#### Records provided
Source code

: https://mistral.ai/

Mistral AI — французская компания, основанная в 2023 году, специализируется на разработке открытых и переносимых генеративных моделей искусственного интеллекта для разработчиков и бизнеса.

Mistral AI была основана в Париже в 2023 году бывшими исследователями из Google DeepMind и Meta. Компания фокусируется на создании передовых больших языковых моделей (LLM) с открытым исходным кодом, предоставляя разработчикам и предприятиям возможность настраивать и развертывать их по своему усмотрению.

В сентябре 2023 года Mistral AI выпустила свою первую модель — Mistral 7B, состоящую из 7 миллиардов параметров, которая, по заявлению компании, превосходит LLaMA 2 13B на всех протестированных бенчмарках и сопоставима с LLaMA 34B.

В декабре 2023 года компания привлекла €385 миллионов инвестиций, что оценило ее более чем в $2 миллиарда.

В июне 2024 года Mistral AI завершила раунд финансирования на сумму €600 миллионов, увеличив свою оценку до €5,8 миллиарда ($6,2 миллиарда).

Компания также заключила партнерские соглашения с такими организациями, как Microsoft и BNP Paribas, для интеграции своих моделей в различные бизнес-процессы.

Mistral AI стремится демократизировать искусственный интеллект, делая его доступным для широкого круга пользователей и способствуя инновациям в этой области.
########
• What is needed: Search the material for the string "году" and show every line that has it.

• Completed task:
Mistral AI — французская компания, основанная в 2023 году, специализируется на разработке открытых и переносимых генеративных моделей искусственного интеллекта для разработчиков и бизнеса.
Mistral AI была основана в Париже в 2023 году бывшими исследователями из Google DeepMind и Meta. Компания фокусируется на создании передовых больших языковых моделей (LLM) с открытым исходным кодом, предоставляя разработчикам и предприятиям возможность настраивать и развертывать их по своему усмотрению.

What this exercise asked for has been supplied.